Tumori. Schillaci: “Evitabile nel 40% dei casi. Cibo incide per un terzo sull’insorgenza”

Tumori. Schillaci: “Evitabile nel 40% dei casi. Cibo incide per un terzo sull’insorgenza”
Il Ministro della Salute: “Occorre anche aumentare i livelli di adesione ai programmi di screening che vedono ancora differenze tra le regioni. Durante il Covid c'è stato un ritardo, siamo ripartiti - anche se un po' a macchia di leopardo - ma dobbiamo far crescere le adesioni agli screening”.

“Siamo tra le nazioni più longeve al mondo e dobbiamo fare in modo che si invecchi in salute.
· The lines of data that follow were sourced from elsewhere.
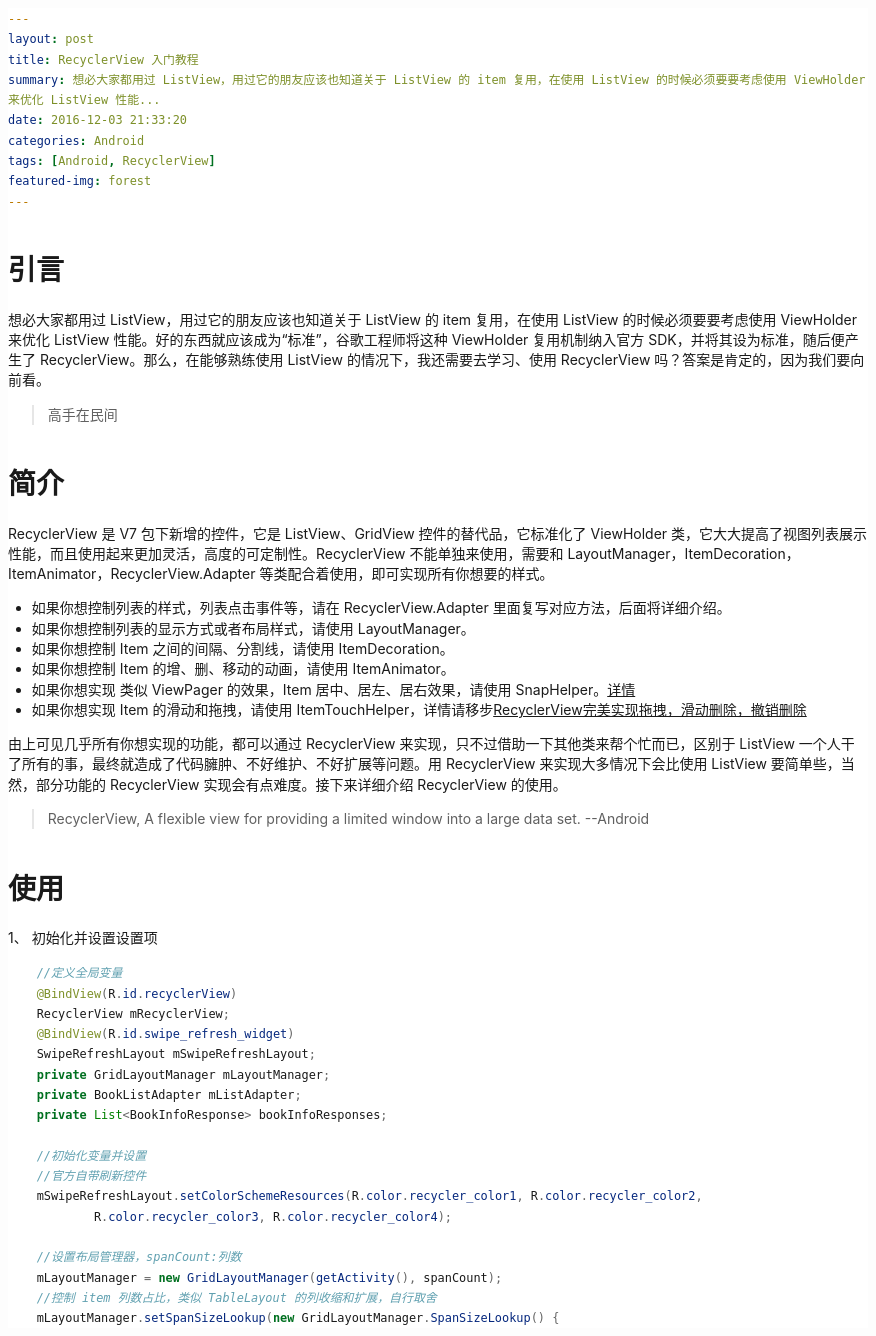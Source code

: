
 ```yaml
---
layout: post
title: RecyclerView 入门教程
summary: 想必大家都用过 ListView，用过它的朋友应该也知道关于 ListView 的 item 复用，在使用 ListView 的时候必须要要考虑使用 ViewHolder 来优化 ListView 性能...
date: 2016-12-03 21:33:20
categories: Android
tags: [Android, RecyclerView]
featured-img: forest
---
```


# 引言
想必大家都用过 ListView，用过它的朋友应该也知道关于 ListView 的 item 复用，在使用 ListView 的时候必须要要考虑使用 ViewHolder 来优化 ListView 性能。好的东西就应该成为“标准”，谷歌工程师将这种 ViewHolder 复用机制纳入官方 SDK，并将其设为标准，随后便产生了 RecyclerView。那么，在能够熟练使用 ListView 的情况下，我还需要去学习、使用 RecyclerView 吗？答案是肯定的，因为我们要向前看。
> 高手在民间

# 简介
RecyclerView 是 V7 包下新增的控件，它是 ListView、GridView 控件的替代品，它标准化了 ViewHolder 类，它大大提高了视图列表展示性能，而且使用起来更加灵活，高度的可定制性。RecyclerView 不能单独来使用，需要和 LayoutManager，ItemDecoration，ItemAnimator，RecyclerView.Adapter 等类配合着使用，即可实现所有你想要的样式。

- 如果你想控制列表的样式，列表点击事件等，请在 RecyclerView.Adapter 里面复写对应方法，后面将详细介绍。
- 如果你想控制列表的显示方式或者布局样式，请使用 LayoutManager。
- 如果你想控制 Item 之间的间隔、分割线，请使用 ItemDecoration。
- 如果你想控制 Item 的增、删、移动的动画，请使用 ItemAnimator。
- 如果你想实现 类似 ViewPager 的效果，Item 居中、居左、居右效果，请使用 SnapHelper。[详情](https://github.com/rubensousa/RecyclerViewSnap)
- 如果你想实现 Item 的滑动和拖拽，请使用 ItemTouchHelper，详情请移步[RecyclerView完美实现拖拽，滑动删除，撤销删除](http://hymane.itscoder.com/2016/08/21/RecyclerView%E5%AE%8C%E7%BE%8E%E5%AE%9E%E7%8E%B0%E6%8B%96%E6%8B%BD%E3%80%81%E6%BB%91%E5%8A%A8%E5%88%A0%E9%99%A4%E4%BB%A5%E5%8F%8A%E6%92%A4%E9%94%80%E5%88%A0%E9%99%A4/)

由上可见几乎所有你想实现的功能，都可以通过 RecyclerView 来实现，只不过借助一下其他类来帮个忙而已，区别于 ListView 一个人干了所有的事，最终就造成了代码臃肿、不好维护、不好扩展等问题。用 RecyclerView 来实现大多情况下会比使用 ListView 要简单些，当然，部分功能的 RecyclerView 实现会有点难度。接下来详细介绍 RecyclerView 的使用。

> RecyclerView, A flexible view for providing a limited window into a large data set.  --Android

# 使用
1、 初始化并设置设置项
```java
    //定义全局变量
    @BindView(R.id.recyclerView)
    RecyclerView mRecyclerView;
    @BindView(R.id.swipe_refresh_widget)
    SwipeRefreshLayout mSwipeRefreshLayout;
    private GridLayoutManager mLayoutManager;
    private BookListAdapter mListAdapter;
    private List<BookInfoResponse> bookInfoResponses;

    //初始化变量并设置
    //官方自带刷新控件
    mSwipeRefreshLayout.setColorSchemeResources(R.color.recycler_color1, R.color.recycler_color2,
            R.color.recycler_color3, R.color.recycler_color4);

    //设置布局管理器，spanCount:列数
    mLayoutManager = new GridLayoutManager(getActivity(), spanCount);
    //控制 item 列数占比，类似 TableLayout 的列收缩和扩展，自行取舍
    mLayoutManager.setSpanSizeLookup(new GridLayoutManager.SpanSizeLookup() {
```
Per questo è fondamentale promuovere la prevenzione fin dai primi anni di vita”. Prevenire è essenziale, “basti pensare che il 40% circa dei casi di cancro potrebbe essere evitato intervenendo sui fattori di rischio”. Lo ha ricordato il ministro della Salute, Orazio Schillaci, parlando oggi a Roma alla presentazione della Settimana della prevenzione oncologica 2024, promossa della Lega italiana per la lotta contro i tumori (Lilt).
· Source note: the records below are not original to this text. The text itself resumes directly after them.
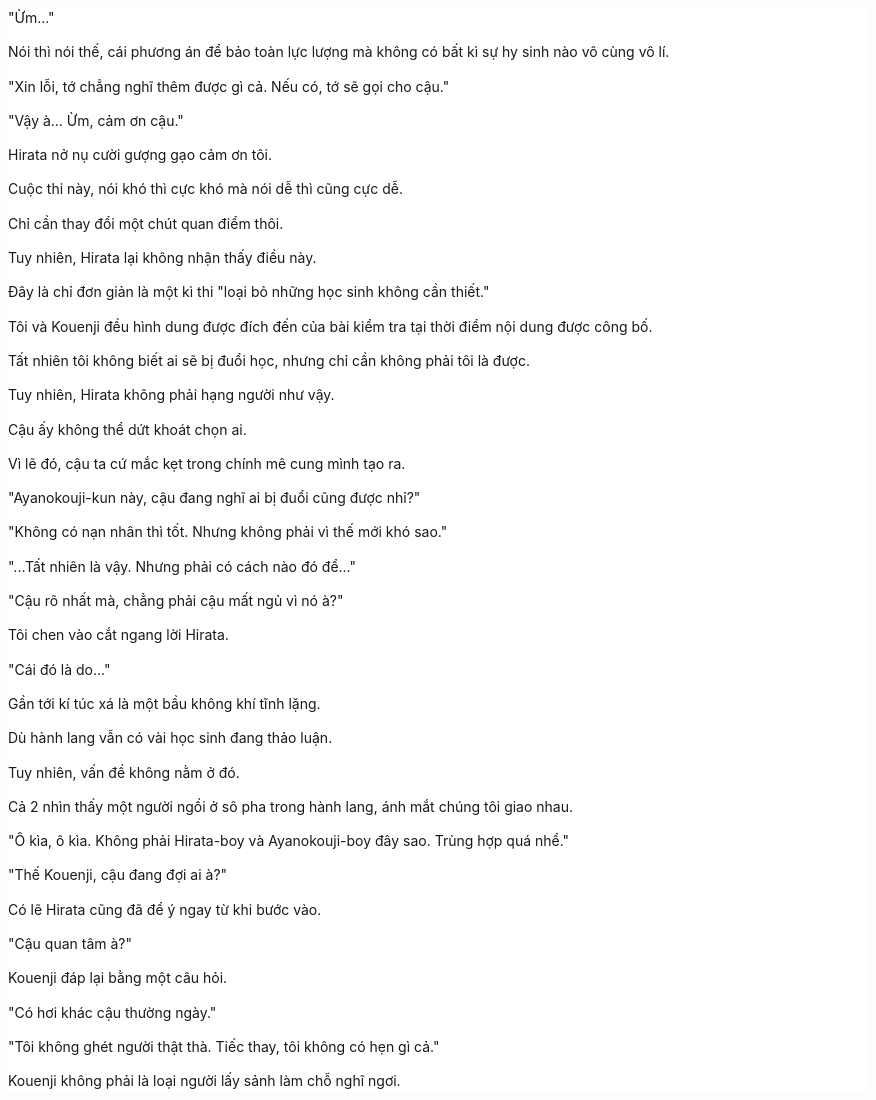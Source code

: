 "Ừm\..."

Nói thì nói thế, cái phương án để bảo toàn lực lượng mà không có bất kì sự hy sinh nào vô cùng vô lí.

"Xin lỗi, tớ chẳng nghĩ thêm được gì cả. Nếu có, tớ sẽ gọi cho cậu."

"Vậy à\... Ừm, cảm ơn cậu."

Hirata nở nụ cười gượng gạo cảm ơn tôi.

Cuộc thi này, nói khó thì cực khó mà nói dễ thì cũng cực dễ.

Chỉ cần thay đổi một chút quan điểm thôi.

Tuy nhiên, Hirata lại không nhận thấy điều này.

Đây là chỉ đơn giản là một kì thi "loại bỏ những học sinh không cần thiết."

Tôi và Kouenji đều hình dung được đích đến của bài kiểm tra tại thời điểm nội dung được công bố.

Tất nhiên tôi không biết ai sẽ bị đuổi học, nhưng chỉ cần không phải tôi là được.

Tuy nhiên, Hirata không phải hạng người như vậy.

Cậu ấy không thể dứt khoát chọn ai.

Vì lẽ đó, cậu ta cứ mắc kẹt trong chính mê cung mình tạo ra.

"Ayanokouji-kun này, cậu đang nghĩ ai bị đuổi cũng được nhỉ?"

"Không có nạn nhân thì tốt. Nhưng không phải vì thế mới khó sao."

"\...Tất nhiên là vậy. Nhưng phải có cách nào đó để\..."

"Cậu rõ nhất mà, chẳng phải cậu mất ngủ vì nó à?"

Tôi chen vào cắt ngang lời Hirata.

"Cái đó là do\..."

Gần tới kí túc xá là một bầu không khí tĩnh lặng.

Dù hành lang vẫn có vài học sinh đang thảo luận.

Tuy nhiên, vấn đề không nằm ở đó.

Cả 2 nhìn thấy một người ngồi ở sô pha trong hành lang, ánh mắt chúng tôi giao nhau.

"Ô kìa, ô kìa. Không phải Hirata-boy và Ayanokouji-boy đây sao. Trùng hợp quá nhể."

"Thế Kouenji, cậu đang đợi ai à?"

Có lẽ Hirata cũng đã để ý ngay từ khi bước vào.

"Cậu quan tâm à?"

Kouenji đáp lại bằng một câu hỏi.

"Có hơi khác cậu thường ngày."

"Tôi không ghét người thật thà. Tiếc thay, tôi không có hẹn gì cả."

Kouenji không phải là loại người lấy sảnh làm chỗ nghĩ ngơi.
In quest’ottica Schillaci ha sottolineato la volontà del Governo di lavorare perché gli italiani “siano più sani, oltre che più longevi”. L’obiettivo, per quanto riguarda i tumori, è anche “aumentare i livelli di adesione ai programmi di screening che vedono ancora differenze tra le regioni. Durante il Covid c’è stato un ritardo, siamo ripartiti – anche se un po’ a macchia di leopardo – ma dobbiamo far crescere le adesioni agli screening”, ha rimarcato il ministro.
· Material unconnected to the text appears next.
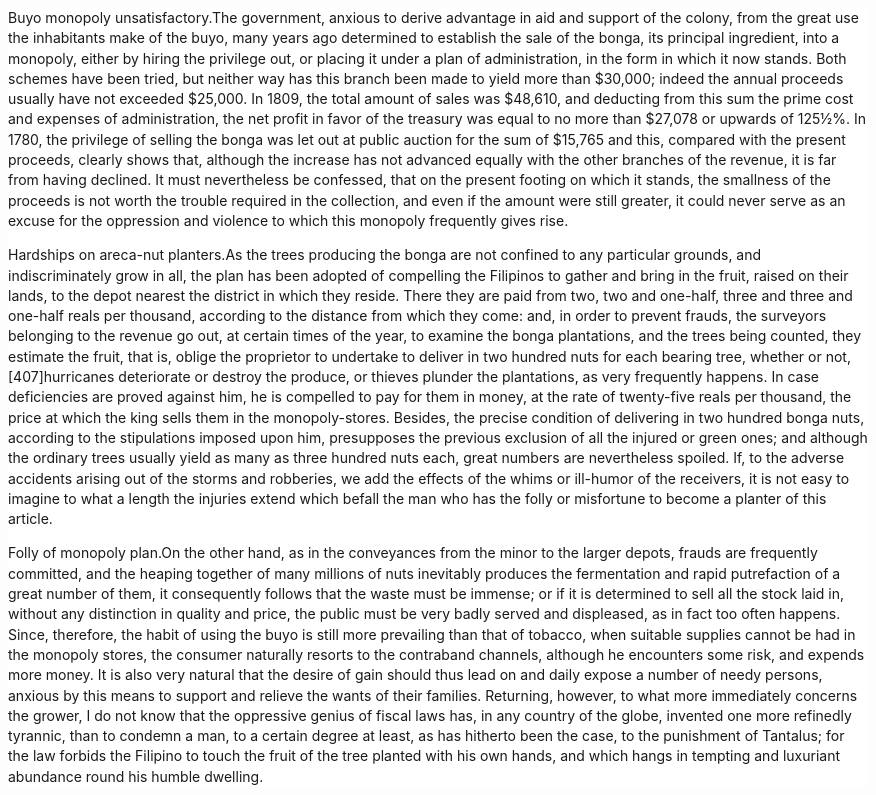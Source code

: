 
Buyo monopoly unsatisfactory.The government, anxious to derive advantage in aid and support of the colony, from the great use the inhabitants make of the buyo, many years ago determined to establish the sale of the bonga, its principal ingredient, into a monopoly, either by hiring the privilege out, or placing it under a plan of administration, in the form in which it now stands. Both schemes have been tried, but neither way has this branch been made to yield more than $30,000; indeed the annual proceeds usually have not exceeded $25,000. In 1809, the total amount of sales was $48,610, and deducting from this sum the prime cost and expenses of administration, the net profit in favor of the treasury was equal to no more than $27,078 or upwards of 125½%. In 1780, the privilege of selling the bonga was let out at public auction for the sum of $15,765 and this, compared with the present proceeds, clearly shows that, although the increase has not advanced equally with the other branches of the revenue, it is far from having declined. It must nevertheless be confessed, that on the present footing on which it stands, the smallness of the proceeds is not worth the trouble required in the collection, and even if the amount were still greater, it could never serve as an excuse for the oppression and violence to which this monopoly frequently gives rise.

Hardships on areca-nut planters.As the trees producing the bonga are not confined to any particular grounds, and indiscriminately grow in all, the plan has been adopted of compelling the Filipinos to gather and bring in the fruit, raised on their lands, to the depot nearest the district in which they reside. There they are paid from two, two and one-half, three and three and one-half reals per thousand, according to the distance from which they come: and, in order to prevent frauds, the surveyors belonging to the revenue go out, at certain times of the year, to examine the bonga plantations, and the trees being counted, they estimate the fruit, that is, oblige the proprietor to undertake to deliver in two hundred nuts for each bearing tree, whether or not, [407]hurricanes deteriorate or destroy the produce, or thieves plunder the plantations, as very frequently happens. In case deficiencies are proved against him, he is compelled to pay for them in money, at the rate of twenty-five reals per thousand, the price at which the king sells them in the monopoly-stores. Besides, the precise condition of delivering in two hundred bonga nuts, according to the stipulations imposed upon him, presupposes the previous exclusion of all the injured or green ones; and although the ordinary trees usually yield as many as three hundred nuts each, great numbers are nevertheless spoiled. If, to the adverse accidents arising out of the storms and robberies, we add the effects of the whims or ill-humor of the receivers, it is not easy to imagine to what a length the injuries extend which befall the man who has the folly or misfortune to become a planter of this article.

Folly of monopoly plan.On the other hand, as in the conveyances from the minor to the larger depots, frauds are frequently committed, and the heaping together of many millions of nuts inevitably produces the fermentation and rapid putrefaction of a great number of them, it consequently follows that the waste must be immense; or if it is determined to sell all the stock laid in, without any distinction in quality and price, the public must be very badly served and displeased, as in fact too often happens. Since, therefore, the habit of using the buyo is still more prevailing than that of tobacco, when suitable supplies cannot be had in the monopoly stores, the consumer naturally resorts to the contraband channels, although he encounters some risk, and expends more money. It is also very natural that the desire of gain should thus lead on and daily expose a number of needy persons, anxious by this means to support and relieve the wants of their families. Returning, however, to what more immediately concerns the grower, I do not know that the oppressive genius of fiscal laws has, in any country of the globe, invented one more refinedly tyrannic, than to condemn a man, to a certain degree at least, as has hitherto been the case, to the punishment of Tantalus; for the law forbids the Filipino to touch the fruit of the tree planted with his own hands, and which hangs in tempting and luxuriant abundance round his humble dwelling.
“Prevenire è vivere”, è il motto della Lilt che quest’anno ci invita a diventare ‘influencer’ di noi stessi. “E questo significa fare scelte di salute – ha proseguito Schillaci – a partire dalla corretta alimentazione. Oggi sappiamo che l’errata alimentazione incide per quasi un terzo sull’insorgenza dei tumori. E la dieta mediterranea, che io chiamo mediterranea italiana, è il modello alimentare che comporta grandi benefici per la salute. La letteratura scientifica dimostra che può ridurre del 10% la mortalità complessiva e prevenire lo sviluppo di numerosi tipi di cancro”.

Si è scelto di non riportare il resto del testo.